═════ Supplied entries ═════

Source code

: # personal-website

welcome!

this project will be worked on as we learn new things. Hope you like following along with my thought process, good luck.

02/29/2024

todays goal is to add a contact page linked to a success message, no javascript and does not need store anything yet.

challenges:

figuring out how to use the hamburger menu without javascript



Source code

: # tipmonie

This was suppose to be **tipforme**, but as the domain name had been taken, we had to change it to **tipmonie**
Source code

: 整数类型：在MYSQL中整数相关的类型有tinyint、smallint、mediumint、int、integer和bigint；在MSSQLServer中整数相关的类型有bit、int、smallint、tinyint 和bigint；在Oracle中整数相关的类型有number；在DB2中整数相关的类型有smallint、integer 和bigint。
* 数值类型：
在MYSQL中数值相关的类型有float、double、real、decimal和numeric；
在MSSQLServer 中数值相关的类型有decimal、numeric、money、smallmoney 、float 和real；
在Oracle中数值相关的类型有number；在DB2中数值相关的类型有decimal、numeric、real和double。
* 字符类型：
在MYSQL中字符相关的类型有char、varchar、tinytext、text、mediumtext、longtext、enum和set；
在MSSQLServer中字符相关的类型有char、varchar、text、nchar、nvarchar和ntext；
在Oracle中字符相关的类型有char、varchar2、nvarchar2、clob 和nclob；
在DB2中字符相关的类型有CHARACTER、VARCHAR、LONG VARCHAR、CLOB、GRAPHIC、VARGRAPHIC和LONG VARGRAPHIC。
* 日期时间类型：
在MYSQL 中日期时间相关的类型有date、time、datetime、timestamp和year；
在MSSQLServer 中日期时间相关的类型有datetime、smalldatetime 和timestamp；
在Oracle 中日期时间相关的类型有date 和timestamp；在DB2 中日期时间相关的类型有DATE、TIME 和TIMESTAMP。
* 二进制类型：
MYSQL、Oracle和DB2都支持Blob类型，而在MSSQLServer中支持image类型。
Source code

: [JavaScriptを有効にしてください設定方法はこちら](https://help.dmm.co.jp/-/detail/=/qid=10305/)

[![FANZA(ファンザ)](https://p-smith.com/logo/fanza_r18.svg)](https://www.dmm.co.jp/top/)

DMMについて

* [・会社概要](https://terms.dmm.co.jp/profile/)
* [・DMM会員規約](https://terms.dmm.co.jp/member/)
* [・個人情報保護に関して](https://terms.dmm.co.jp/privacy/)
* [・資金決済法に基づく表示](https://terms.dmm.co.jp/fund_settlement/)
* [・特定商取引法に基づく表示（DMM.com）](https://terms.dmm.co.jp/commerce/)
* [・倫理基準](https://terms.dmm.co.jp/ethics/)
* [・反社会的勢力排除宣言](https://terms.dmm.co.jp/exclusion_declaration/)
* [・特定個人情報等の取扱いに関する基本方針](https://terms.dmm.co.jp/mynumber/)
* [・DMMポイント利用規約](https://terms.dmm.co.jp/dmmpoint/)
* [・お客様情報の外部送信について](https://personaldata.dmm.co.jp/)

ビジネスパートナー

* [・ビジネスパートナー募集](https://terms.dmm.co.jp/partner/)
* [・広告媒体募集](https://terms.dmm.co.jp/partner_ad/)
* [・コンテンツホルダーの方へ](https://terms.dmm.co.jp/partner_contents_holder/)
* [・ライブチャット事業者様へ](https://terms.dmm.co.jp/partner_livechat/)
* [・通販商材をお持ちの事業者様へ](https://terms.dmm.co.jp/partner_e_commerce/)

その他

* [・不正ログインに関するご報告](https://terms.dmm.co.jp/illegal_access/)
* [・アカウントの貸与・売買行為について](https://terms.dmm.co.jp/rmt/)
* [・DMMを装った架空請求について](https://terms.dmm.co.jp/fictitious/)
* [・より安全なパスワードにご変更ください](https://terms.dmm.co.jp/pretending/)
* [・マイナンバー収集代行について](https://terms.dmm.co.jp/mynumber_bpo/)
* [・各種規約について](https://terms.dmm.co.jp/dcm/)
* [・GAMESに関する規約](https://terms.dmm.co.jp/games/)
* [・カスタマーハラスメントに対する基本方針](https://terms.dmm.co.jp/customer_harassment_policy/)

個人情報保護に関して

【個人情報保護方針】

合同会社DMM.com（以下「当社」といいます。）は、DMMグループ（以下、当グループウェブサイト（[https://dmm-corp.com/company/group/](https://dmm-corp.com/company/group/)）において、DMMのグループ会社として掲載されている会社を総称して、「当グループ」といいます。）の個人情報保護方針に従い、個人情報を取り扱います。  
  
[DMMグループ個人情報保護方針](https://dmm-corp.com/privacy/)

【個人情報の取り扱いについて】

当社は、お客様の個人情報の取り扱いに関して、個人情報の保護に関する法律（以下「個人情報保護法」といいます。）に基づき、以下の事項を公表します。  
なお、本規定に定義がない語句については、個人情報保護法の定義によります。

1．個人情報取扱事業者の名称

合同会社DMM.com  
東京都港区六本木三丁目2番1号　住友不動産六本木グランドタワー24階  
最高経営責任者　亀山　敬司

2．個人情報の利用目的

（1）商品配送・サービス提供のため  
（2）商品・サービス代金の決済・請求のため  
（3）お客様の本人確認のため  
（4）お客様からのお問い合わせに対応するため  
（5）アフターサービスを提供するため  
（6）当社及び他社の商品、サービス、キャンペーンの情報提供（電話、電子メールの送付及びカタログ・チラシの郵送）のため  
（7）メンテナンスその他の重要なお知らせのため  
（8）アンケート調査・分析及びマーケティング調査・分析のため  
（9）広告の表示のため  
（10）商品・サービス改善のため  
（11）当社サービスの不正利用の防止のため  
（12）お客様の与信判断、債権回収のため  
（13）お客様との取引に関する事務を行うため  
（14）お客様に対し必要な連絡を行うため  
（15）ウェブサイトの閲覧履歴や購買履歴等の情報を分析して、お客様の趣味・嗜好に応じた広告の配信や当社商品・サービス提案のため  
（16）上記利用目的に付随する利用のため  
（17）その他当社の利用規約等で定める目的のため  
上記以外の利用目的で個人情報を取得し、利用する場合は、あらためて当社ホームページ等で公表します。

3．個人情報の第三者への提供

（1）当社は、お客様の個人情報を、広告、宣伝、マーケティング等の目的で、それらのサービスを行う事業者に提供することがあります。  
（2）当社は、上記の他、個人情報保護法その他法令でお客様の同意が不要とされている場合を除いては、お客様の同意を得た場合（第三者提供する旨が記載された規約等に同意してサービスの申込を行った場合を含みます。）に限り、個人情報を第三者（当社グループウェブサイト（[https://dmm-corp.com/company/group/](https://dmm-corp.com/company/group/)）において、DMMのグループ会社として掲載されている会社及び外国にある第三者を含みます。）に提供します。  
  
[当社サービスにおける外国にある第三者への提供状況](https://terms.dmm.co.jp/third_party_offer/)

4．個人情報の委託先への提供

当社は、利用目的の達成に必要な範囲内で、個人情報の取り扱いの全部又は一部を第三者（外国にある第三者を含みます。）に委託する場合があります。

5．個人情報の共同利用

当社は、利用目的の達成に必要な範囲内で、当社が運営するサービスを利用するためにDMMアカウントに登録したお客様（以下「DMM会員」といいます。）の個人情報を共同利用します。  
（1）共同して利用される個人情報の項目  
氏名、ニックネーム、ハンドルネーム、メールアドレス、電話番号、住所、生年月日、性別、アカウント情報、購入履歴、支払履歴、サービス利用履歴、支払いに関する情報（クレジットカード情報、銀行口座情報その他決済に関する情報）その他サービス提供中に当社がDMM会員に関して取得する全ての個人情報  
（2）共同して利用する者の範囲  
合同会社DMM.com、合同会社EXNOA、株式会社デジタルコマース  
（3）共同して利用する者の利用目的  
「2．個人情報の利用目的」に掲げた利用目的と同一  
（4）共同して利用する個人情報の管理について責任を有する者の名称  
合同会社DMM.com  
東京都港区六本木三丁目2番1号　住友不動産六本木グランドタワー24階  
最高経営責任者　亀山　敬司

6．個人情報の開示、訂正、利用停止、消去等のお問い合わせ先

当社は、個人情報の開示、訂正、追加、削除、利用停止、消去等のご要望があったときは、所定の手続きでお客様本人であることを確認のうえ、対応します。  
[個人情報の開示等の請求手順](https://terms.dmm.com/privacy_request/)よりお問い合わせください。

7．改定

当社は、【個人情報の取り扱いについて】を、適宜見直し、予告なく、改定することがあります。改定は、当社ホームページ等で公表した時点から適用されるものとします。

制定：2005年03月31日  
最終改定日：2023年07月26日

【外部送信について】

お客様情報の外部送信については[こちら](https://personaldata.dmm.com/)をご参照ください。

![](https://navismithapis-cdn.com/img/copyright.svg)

═════

What you need to do:
Your task is to transcribe the line containing "合同会社DMM.com、合同会社EXNOA、株式会社デジタルコマース" and every line after it, through the last line of the data, exactly as written and with nothing more.

Answer to the problem:
合同会社DMM.com、合同会社EXNOA、株式会社デジタルコマース  
（3）共同して利用する者の利用目的  
「2．個人情報の利用目的」に掲げた利用目的と同一  
（4）共同して利用する個人情報の管理について責任を有する者の名称  
合同会社DMM.com  
東京都港区六本木三丁目2番1号　住友不動産六本木グランドタワー24階  
最高経営責任者　亀山　敬司

6．個人情報の開示、訂正、利用停止、消去等のお問い合わせ先

当社は、個人情報の開示、訂正、追加、削除、利用停止、消去等のご要望があったときは、所定の手続きでお客様本人であることを確認のうえ、対応します。  
[個人情報の開示等の請求手順](https://terms.dmm.com/privacy_request/)よりお問い合わせください。

7．改定

当社は、【個人情報の取り扱いについて】を、適宜見直し、予告なく、改定することがあります。改定は、当社ホームページ等で公表した時点から適用されるものとします。

制定：2005年03月31日  
最終改定日：2023年07月26日

【外部送信について】

お客様情報の外部送信については[こちら](https://personaldata.dmm.com/)をご参照ください。

![](https://navismithapis-cdn.com/img/copyright.svg)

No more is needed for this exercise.